◆ Problem to work on:
When you transcribe the entries below, begin at their first line and stop after the line containing "Rekomendasi Lagu: Pengguna"; pictures stay out.

◆ Task material:
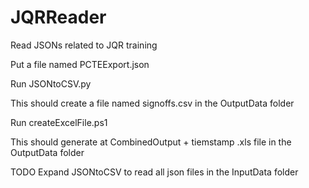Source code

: # JQRReader
Read JSONs related to JQR training

Put a file named PCTEExport.json

Run JSONtoCSV.py

This should create a file named signoffs.csv in the OutputData folder

Run createExcelFile.ps1

This should generate at CombinedOutput + tiemstamp .xls file in the OutputData folder


TODO
    Expand JSONtoCSV to read all json files in the InputData folder

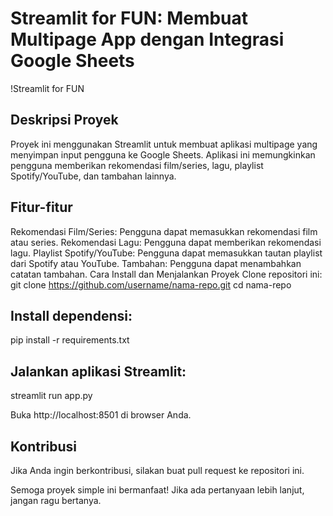 # Streamlit for FUN: Membuat Multipage App dengan Integrasi Google Sheets
!Streamlit for FUN

## Deskripsi Proyek
Proyek ini menggunakan Streamlit untuk membuat aplikasi multipage yang menyimpan input pengguna ke Google Sheets. Aplikasi ini memungkinkan pengguna memberikan rekomendasi film/series, lagu, playlist Spotify/YouTube, dan tambahan lainnya.

## Fitur-fitur
Rekomendasi Film/Series: Pengguna dapat memasukkan rekomendasi film atau series.
Rekomendasi Lagu: Pengguna dapat memberikan rekomendasi lagu.
Playlist Spotify/YouTube: Pengguna dapat memasukkan tautan playlist dari Spotify atau YouTube.
Tambahan: Pengguna dapat menambahkan catatan tambahan.
Cara Install dan Menjalankan Proyek
Clone repositori ini:
git clone https://github.com/username/nama-repo.git
cd nama-repo

## Install dependensi:
pip install -r requirements.txt

## Jalankan aplikasi Streamlit:
streamlit run app.py

Buka http://localhost:8501 di browser Anda.
## Kontribusi
Jika Anda ingin berkontribusi, silakan buat pull request ke repositori ini.

Semoga proyek simple ini bermanfaat! Jika ada pertanyaan lebih lanjut, jangan ragu bertanya.
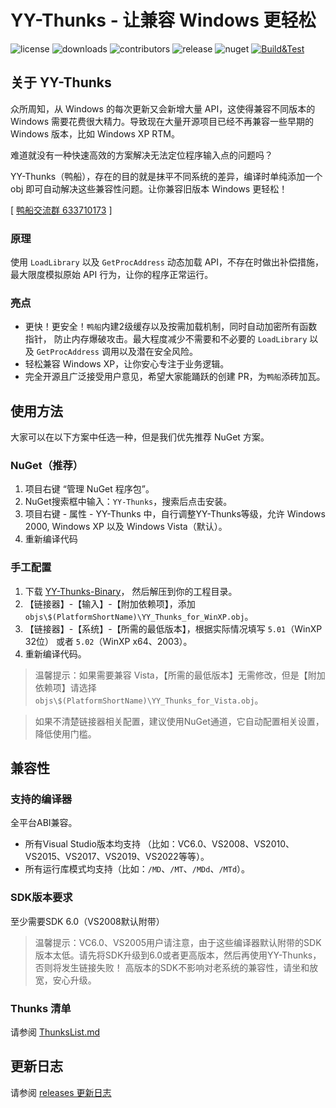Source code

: ﻿# YY-Thunks - 让兼容 Windows 更轻松
![license](https://img.shields.io/github/license/Chuyu-Team/YY-Thunks)
![downloads](https://img.shields.io/github/downloads/Chuyu-Team/YY-Thunks/total)
![contributors](https://img.shields.io/github/contributors-anon/Chuyu-Team/YY-Thunks)
![release](https://img.shields.io/github/v/release/Chuyu-Team/YY-Thunks?include_prereleases)
![nuget](https://img.shields.io/nuget/vpre/YY-Thunks)
[![Build&Test](https://github.com/Chuyu-Team/YY-Thunks/actions/workflows/Build&Test.yml/badge.svg)](https://github.com/Chuyu-Team/YY-Thunks/actions/workflows/Build&Test.yml)

## 关于 YY-Thunks

众所周知，从 Windows 的每次更新又会新增大量 API，这使得兼容不同版本的 Windows 
需要花费很大精力。导致现在大量开源项目已经不再兼容一些早期的 Windows 版本，比如
Windows XP RTM。

难道就没有一种快速高效的方案解决无法定位程序输入点的问题吗？

YY-Thunks（鸭船），存在的目的就是抹平不同系统的差异，编译时单纯添加一个 obj 
即可自动解决这些兼容性问题。让你兼容旧版本 Windows 更轻松！

[ [鸭船交流群 633710173](https://shang.qq.com/wpa/qunwpa?idkey=21d51d8ad1d77b99ea9544b399e080ec347ca6a1bc04267fb59cebf22644a42a) ]

### 原理

使用 `LoadLibrary` 以及 `GetProcAddress` 动态加载 API，不存在时做出补偿措施，
最大限度模拟原始 API 行为，让你的程序正常运行。

### 亮点

* 更快！更安全！`鸭船`内建2级缓存以及按需加载机制，同时自动加密所有函数指针，
  防止内存爆破攻击。最大程度减少不需要和不必要的 `LoadLibrary` 以及 
  `GetProcAddress` 调用以及潜在安全风险。
* 轻松兼容 Windows XP，让你安心专注于业务逻辑。
* 完全开源且广泛接受用户意见，希望大家能踊跃的创建 PR，为`鸭船`添砖加瓦。

## 使用方法

大家可以在以下方案中任选一种，但是我们优先推荐 NuGet 方案。

### NuGet（推荐）

1. 项目右键 “管理 NuGet 程序包”。
2. NuGet搜索框中输入：`YY-Thunks`，搜索后点击安装。
3. 项目右键 - 属性 - YY-Thunks 中，自行调整YY-Thunks等级，允许 Windows 2000, 
   Windows XP 以及 Windows Vista（默认）。
4. 重新编译代码

### 手工配置

1. 下载 [YY-Thunks-Binary](https://github.com/Chuyu-Team/YY-Thunks/releases)，
   然后解压到你的工程目录。
2. 【链接器】-【输入】-【附加依赖项】，添加 
   `objs\$(PlatformShortName)\YY_Thunks_for_WinXP.obj`。
3. 【链接器】-【系统】-【所需的最低版本】，根据实际情况填写 `5.01`（WinXP 32位） 或者 `5.02`（WinXP x64、2003）。
4. 重新编译代码。

> 温馨提示：如果需要兼容 Vista，【所需的最低版本】无需修改，但是【附加依赖项】请选择 
  `objs\$(PlatformShortName)\YY_Thunks_for_Vista.obj`。

> 如果不清楚链接器相关配置，建议使用NuGet通道，它自动配置相关设置，降低使用门槛。

## 兼容性

### 支持的编译器

全平台ABI兼容。

* 所有Visual Studio版本均支持
  （比如：VC6.0、VS2008、VS2010、VS2015、VS2017、VS2019、VS2022等等）。
* 所有运行库模式均支持（比如：`/MD`、`/MT`、`/MDd`、`/MTd`）。

### SDK版本要求
至少需要SDK 6.0（VS2008默认附带）

> 温馨提示：VC6.0、VS2005用户请注意，由于这些编译器默认附带的SDK版本太低。请先将SDK升级到6.0或者更高版本，然后再使用YY-Thunks，否则将发生链接失败！
高版本的SDK不影响对老系统的兼容性，请坐和放宽，安心升级。

### Thunks 清单

请参阅 [ThunksList.md](ThunksList.md)

## 更新日志

请参阅 [releases 更新日志](https://github.com/Chuyu-Team/YY-Thunks/releases)

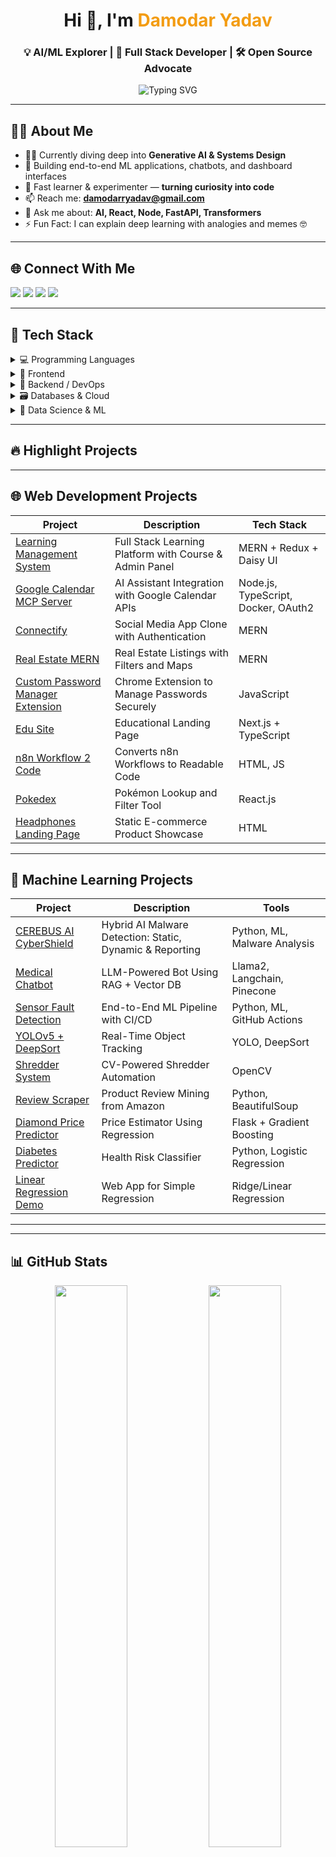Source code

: <!-- Banner Image -->
<!-- ![GitHub Banner](https://github.com/Alkaison/Alkaison/assets/98116504/e5a4cb56-1eb4-4a36-8f5b-cefffdfbd074) -->

<h1 align="center">Hi 👋, I'm <span style="color:#f39c12;">Damodar Yadav</span></h1>
<h3 align="center">💡 AI/ML Explorer | 🔧 Full Stack Developer | 🛠️ Open Source Advocate</h3>

<p align="center">
  <img src="https://readme-typing-svg.demolab.com?font=Fira+Code&pause=1000&color=89ABE3&center=true&vCenter=true&width=435&lines=Passionate+about+AI+%26+ML;Open+Source+Contributor;Tech+that+makes+impact" alt="Typing SVG" />
</p>

---

## 🙋‍♂️ About Me

- 👨‍💻 Currently diving deep into **Generative AI & Systems Design**
- 🔭 Building end-to-end ML applications, chatbots, and dashboard interfaces
- 🚀 Fast learner & experimenter — **turning curiosity into code**
- 📫 Reach me: **damodarryadav@gmail.com**
- 💬 Ask me about: **AI, React, Node, FastAPI, Transformers**
- ⚡ Fun Fact: I can explain deep learning with analogies and memes 🤓

---

## 🌐 Connect With Me

<p align="left">
  <a href="https://linkedin.com/in/damodar-yadav-690425177" target="_blank"><img src="https://img.shields.io/badge/linkedIn-blue?style=for-the-badge&logo=linkedin&logoColor=white" /></a>
  <a href="https://www.codechef.com/users/damodarryadav" target="_blank"><img src="https://img.shields.io/badge/CodeChef-brown?style=for-the-badge&logo=codechef&logoColor=white" /></a>
  <a href="https://leetcode.com/u/damodarryadav/" target="_blank"><img src="https://img.shields.io/badge/LeetCode-black?style=for-the-badge&logo=leetcode&logoColor=yellow" /></a>
  <a href="https://www.kaggle.com/yadavdamodar" target="_blank"><img src="https://img.shields.io/badge/kaggle-blue?style=for-the-badge&logo=Kaggle&logoColor=white" /></a>
</p>

---

## 🧠 Tech Stack

<details>
<summary>💻 Programming Languages</summary>
<br>
<p align="left">
<img src="https://img.shields.io/badge/c++-%2300599C.svg?style=for-the-badge&logo=c%2B%2B&logoColor=white" />
<img src="https://img.shields.io/badge/python-3670A0?style=for-the-badge&logo=python&logoColor=ffdd54" />
<img src="https://img.shields.io/badge/javascript-%23F0DB4F.svg?style=for-the-badge&logo=Javascript&logoColor=white" />
<img src="https://img.shields.io/badge/typescript-%23007ACC.svg?style=for-the-badge&logo=typescript&logoColor=white" />
<img src="https://img.shields.io/badge/markdown-%23000000.svg?style=for-the-badge&logo=markdown&logoColor=white" />
  <img src="https://img.shields.io/badge/Cuda-Brown?style=for-the-badge&logo=Cuda&logoColor=white" />
</p>
</details>

<details>
<summary>🎨 Frontend</summary>
<br>
<p align="left">
<img src="https://img.shields.io/badge/react-%2320232a.svg?style=for-the-badge&logo=react&logoColor=%2361DAFB" />
<img src="https://img.shields.io/badge/Next-black?style=for-the-badge&logo=next.js&logoColor=white" />
<img src="https://img.shields.io/badge/tailwindcss-%2338B2AC.svg?style=for-the-badge&logo=tailwind-css&logoColor=white" />
<img src="https://img.shields.io/badge/daisyui-5A0EF8?style=for-the-badge&logo=daisyui&logoColor=white" />
<img src="https://img.shields.io/badge/Context--Api-000000?style=for-the-badge&logo=react" />
<img src="https://img.shields.io/badge/redux-%23593d88.svg?style=for-the-badge&logo=redux&logoColor=white" />
</p>
</details>

<details>
<summary>🔧 Backend / DevOps</summary>
<br>
<p align="left">
<img src="https://img.shields.io/badge/express.js-%23404d59.svg?style=for-the-badge&logo=express&logoColor=%2361DAFB" />
<img src="https://img.shields.io/badge/node.js-6DA55F?style=for-the-badge&logo=node.js&logoColor=white" />
<img src="https://img.shields.io/badge/NODEMON-%23323330.svg?style=for-the-badge&logo=nodemon&logoColor=%BBDEAD" />
<img src="https://img.shields.io/badge/JWT-black?style=for-the-badge&logo=JSON%20web%20tokens" />
<img src="https://img.shields.io/badge/Socket.io-black?style=for-the-badge&logo=socket.io&badgeColor=010101" />
<img src="https://img.shields.io/badge/github%20actions-%232671E5.svg?style=for-the-badge&logo=githubactions&logoColor=white" />
<img src="https://img.shields.io/badge/Render-%46E3B7.svg?style=for-the-badge&logo=render&logoColor=white" />
<img src="https://img.shields.io/badge/vercel-%23000000.svg?style=for-the-badge&logo=vercel&logoColor=white" />
</p>
</details>

<details>
<summary>🗃️ Databases & Cloud</summary>
<br>
<p align="left">
<img src="https://img.shields.io/badge/mysql-%23d9ead3.svg?style=for-the-badge&logo=mysql&logoColor=blue" />
<img src="https://img.shields.io/badge/MongoDB-%234ea94b.svg?style=for-the-badge&logo=mongodb&logoColor=white" />
<img src="https://img.shields.io/badge/github%20pages-121013?style=for-the-badge&logo=github&logoColor=white" />
</p>
</details>

<details>
<summary>🧪 Data Science & ML</summary>
<br>
<p align="left">
<img src="https://img.shields.io/badge/numpy-%23013243.svg?style=for-the-badge&logo=numpy&logoColor=white" />
<img src="https://img.shields.io/badge/pandas-%23150458.svg?style=for-the-badge&logo=pandas&logoColor=white" />
<img src="https://img.shields.io/badge/Matplotlib-%23ffffff.svg?style=for-the-badge&logo=Matplotlib&logoColor=black" />
<img src="https://img.shields.io/badge/Seaborn-%23ffffff.svg?style=for-the-badge&logo=Seaborn&logoColor=black" />
<img src="https://img.shields.io/badge/Plotly-%233F4F75.svg?style=for-the-badge&logo=plotly&logoColor=white" />
<img src="https://img.shields.io/badge/scikit--learn-%23F7931E.svg?style=for-the-badge&logo=scikit-learn&logoColor=white" />
<img src="https://img.shields.io/badge/Keras-%23D00000.svg?style=for-the-badge&logo=Keras&logoColor=white" />
<img src="https://img.shields.io/badge/TensorFlow-%23FF6F00.svg?style=for-the-badge&logo=TensorFlow&logoColor=white" />
<img src="https://img.shields.io/badge/PyTorch-%23EE4C2C.svg?style=for-the-badge&logo=PyTorch&logoColor=white" />
<img src="https://img.shields.io/badge/opencv-%23white.svg?style=for-the-badge&logo=opencv&logoColor=white" />
<img src="https://img.shields.io/badge/mlflow-%23d9ead3.svg?style=for-the-badge&logo=numpy&logoColor=blue" />
<img src="https://img.shields.io/badge/Anaconda-%2344A833.svg?style=for-the-badge&logo=anaconda&logoColor=white" />
</p>
</details>

---

## 🔥 Highlight Projects

---

## 🌐 Web Development Projects

| Project | Description | Tech Stack |
|--------|-------------|------------|
| [Learning Management System](https://learning-management-system-self-mu.vercel.app/) | Full Stack Learning Platform with Course & Admin Panel | MERN + Redux + Daisy UI |
| [Google Calendar MCP Server](https://github.com/daemonX10/Google-Calendar-MCP-Server) | AI Assistant Integration with Google Calendar APIs | Node.js, TypeScript, Docker, OAuth2 |
| [Connectify](https://connectify-six.vercel.app/) | Social Media App Clone with Authentication | MERN |
| [Real Estate MERN](https://project-mern-deploy-silk.vercel.app/) | Real Estate Listings with Filters and Maps | MERN |
| [Custom Password Manager Extension](https://github.com/daemonX10/Custom-Password-Manger-extension) | Chrome Extension to Manage Passwords Securely | JavaScript |
| [Edu Site](https://next-js-coral-three-67.vercel.app/) | Educational Landing Page | Next.js + TypeScript |
| [n8n Workflow 2 Code](https://github.com/daemonX10/N8N_workflow_2_code) | Converts n8n Workflows to Readable Code | HTML, JS |
| [Pokedex](https://pokedex-pearl-six.vercel.app/) | Pokémon Lookup and Filter Tool | React.js |
| [Headphones Landing Page](https://pw-skill-assignment.vercel.app/) | Static E-commerce Product Showcase | HTML |

---

## 🤖 Machine Learning Projects

| Project | Description | Tools |
|--------|-------------|-------|
| [CEREBUS AI CyberShield](https://github.com/daemonX10/CEREBUS-AI-CyberShield) | Hybrid AI Malware Detection: Static, Dynamic & Reporting | Python, ML, Malware Analysis |
| [Medical Chatbot](https://github.com/daemonX10/PROJECTS/tree/master/GEN%20AI%20and%20LLM/End-to-end-Medical-Chatbot-using-Llama2) | LLM-Powered Bot Using RAG + Vector DB | Llama2, Langchain, Pinecone |
| [Sensor Fault Detection](https://github.com/daemonX10/Senser-Fault-Detection) | End-to-End ML Pipeline with CI/CD | Python, ML, GitHub Actions |
| [YOLOv5 + DeepSort](https://github.com/daemonX10/PROJECTS/tree/master/Computer%20Vision/Yolo%205%20Object%20tracking%20DeepSort/deepSort_with_yolov5) | Real-Time Object Tracking | YOLO, DeepSort |
| [Shredder System](https://github.com/daemonX10/PROJECTS/tree/master/Computer%20Vision/shredder%20System) | CV-Powered Shredder Automation | OpenCV |
| [Review Scraper](https://github.com/daemonX10/review-scrapper-aws-main) | Product Review Mining from Amazon | Python, BeautifulSoup |
| [Diamond Price Predictor](https://diamond-price-predication-model.onrender.com/) | Price Estimator Using Regression | Flask + Gradient Boosting |
| [Diabetes Predictor](https://diabetes-predication-model-logistic-reg.onrender.com) | Health Risk Classifier | Python, Logistic Regression |
| [Linear Regression Demo](https://linear-ml-model-algerian-forest-1.onrender.com/) | Web App for Simple Regression | Ridge/Linear Regression |

---


---

## 📊 GitHub Stats

<p align="center">
  <img src="https://github-readme-stats.vercel.app/api?username=daemonX10&show_icons=true&theme=react" width="48%" />
  <img src="https://github-readme-stats.vercel.app/api/top-langs/?username=daemonX10&layout=compact&theme=react&langs_count=10" width="48%" />
</p>

---

## 🛡️ Holopin Badges

<p align="center">
  <img src="https://holopin.me/mrlegendx10" alt="Holopin Badges" width="100%" />
</p>

---

## 🧩 GitHub Contribution Graph

![GitHub Activity Graph](https://github-readme-activity-graph.vercel.app/graph?username=daemonX10&bg_color=101820&color=89ABE3&line=FEE715&point=FFFFFF&hide_border=true)

---

## 🎯 Fun Facts / Did You Know?

- 🧠 I once built a mini LLM tokenizer from scratch!
- 💡 I can debug infinite recursion faster than I can explain it 😅
- 🎓 My dream is to launch an open-source AI suite that powers educational access worldwide

---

◆ Completed task:
Source code

: # JQRReader
Read JSONs related to JQR training

Put a file named PCTEExport.json

Run JSONtoCSV.py

This should create a file named signoffs.csv in the OutputData folder

Run createExcelFile.ps1

This should generate at CombinedOutput + tiemstamp .xls file in the OutputData folder


TODO
    Expand JSONtoCSV to read all json files in the InputData folder

 # Streamlit for FUN: Membuat Multipage App dengan Integrasi Google Sheets
!Streamlit for FUN

## Deskripsi Proyek
Proyek ini menggunakan Streamlit untuk membuat aplikasi multipage yang menyimpan input pengguna ke Google Sheets. Aplikasi ini memungkinkan pengguna memberikan rekomendasi film/series, lagu, playlist Spotify/YouTube, dan tambahan lainnya.

## Fitur-fitur
Rekomendasi Film/Series: Pengguna dapat memasukkan rekomendasi film atau series.
Rekomendasi Lagu: Pengguna dapat memberikan rekomendasi lagu.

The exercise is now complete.